S'agissant des personnes étrangères qui se prétendent MNA, vous suggérez de renverser la charge de la preuve et de présumer dorénavant majeur tout jeune refusant de se soumettre à un test osseux, comme le prévoit la proposition de loi déposée en 2019. Même si cette piste peut paraître intéressante, elle encourrait en réalité la censure du juge constitutionnel, qui s'est prononcé sur ce point en juillet 2019. En outre, le degré de fiabilité des tests osseux fait encore l'objet de polémiques, la marge d'erreur pouvant être de dix-huit mois à deux ans.

Le Gouvernement entend donc privilégier d'autres pistes pour détecter en amont les vrais et les faux mineurs en invitant les départements à solliciter davantage le concours de l'État dans la phase d'évaluation de la minorité. À cet égard, le Gouvernement estime regrettable l'attitude de certains départements, qui refusent d'utiliser ce dispositif.
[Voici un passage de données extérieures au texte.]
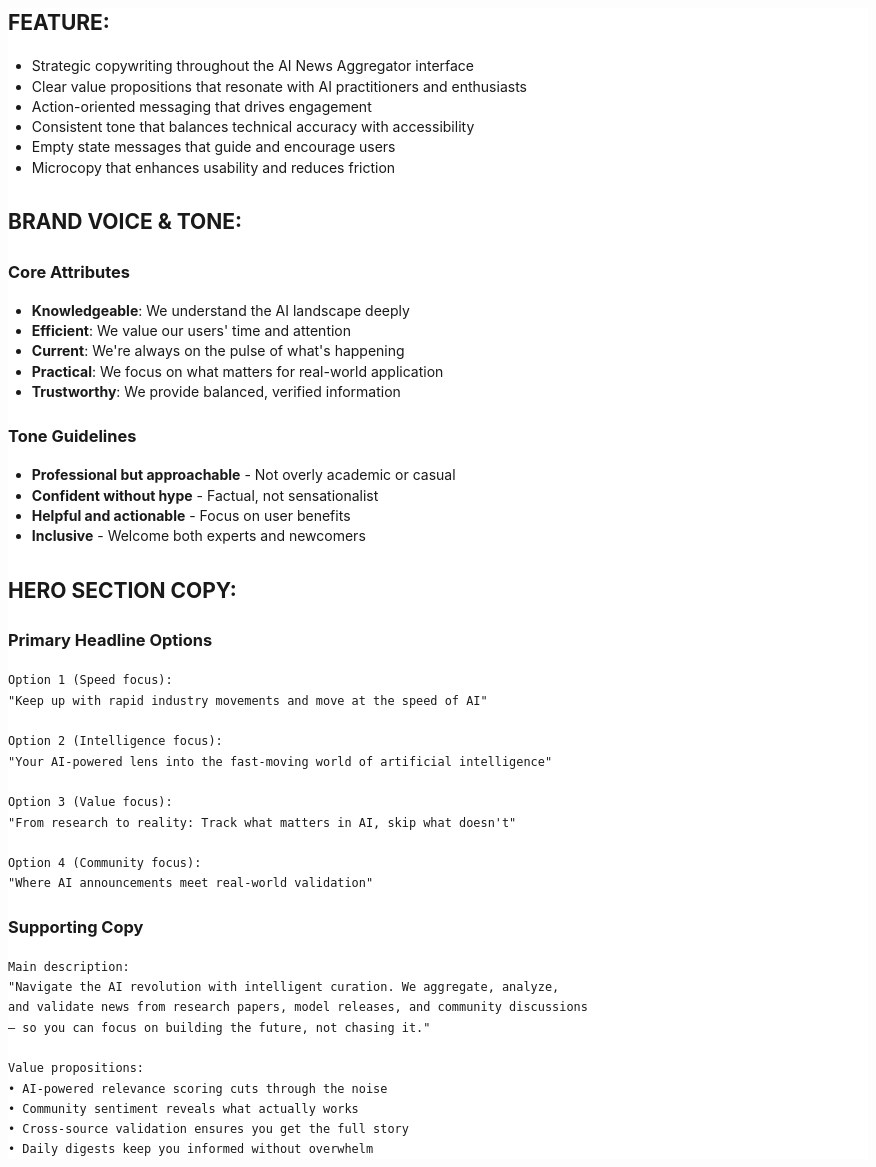 ## FEATURE:

- Strategic copywriting throughout the AI News Aggregator interface
- Clear value propositions that resonate with AI practitioners and enthusiasts
- Action-oriented messaging that drives engagement
- Consistent tone that balances technical accuracy with accessibility
- Empty state messages that guide and encourage users
- Microcopy that enhances usability and reduces friction

## BRAND VOICE & TONE:

### Core Attributes
- **Knowledgeable**: We understand the AI landscape deeply
- **Efficient**: We value our users' time and attention
- **Current**: We're always on the pulse of what's happening
- **Practical**: We focus on what matters for real-world application
- **Trustworthy**: We provide balanced, verified information

### Tone Guidelines
- **Professional but approachable** - Not overly academic or casual
- **Confident without hype** - Factual, not sensationalist
- **Helpful and actionable** - Focus on user benefits
- **Inclusive** - Welcome both experts and newcomers

## HERO SECTION COPY:

### Primary Headline Options
```
Option 1 (Speed focus):
"Keep up with rapid industry movements and move at the speed of AI"

Option 2 (Intelligence focus):
"Your AI-powered lens into the fast-moving world of artificial intelligence"

Option 3 (Value focus):
"From research to reality: Track what matters in AI, skip what doesn't"

Option 4 (Community focus):
"Where AI announcements meet real-world validation"
```

### Supporting Copy
```
Main description:
"Navigate the AI revolution with intelligent curation. We aggregate, analyze, 
and validate news from research papers, model releases, and community discussions 
— so you can focus on building the future, not chasing it."

Value propositions:
• AI-powered relevance scoring cuts through the noise
• Community sentiment reveals what actually works
• Cross-source validation ensures you get the full story
• Daily digests keep you informed without overwhelm
```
À partir de 2021, l'État réduira donc les remboursements des évaluations de mineurs faites par ces départements.

Le ministre de l'intérieur a invité les préfets, dans une instruction en date du 21 septembre 2020, à proposer aux mineurs d'anticiper l'examen de leur droit au séjour en les invitant à engager en amont la reconstitution des actes en lien avec les consulats de leur pays d'origine.

Ainsi, vous constatez, monsieur le sénateur, que l'action du Gouvernement sur ce sujet est cohérente : il s'agit de décourager en amont les faux mineurs de détourner les dispositifs de protection de l'enfance et de permettre aux véritables mineurs pris en charge par les départements d'élaborer un véritable parcours d'insertion en lien avec des parcours de formation sur des métiers souvent en manque de main-d'œuvre sur notre territoire.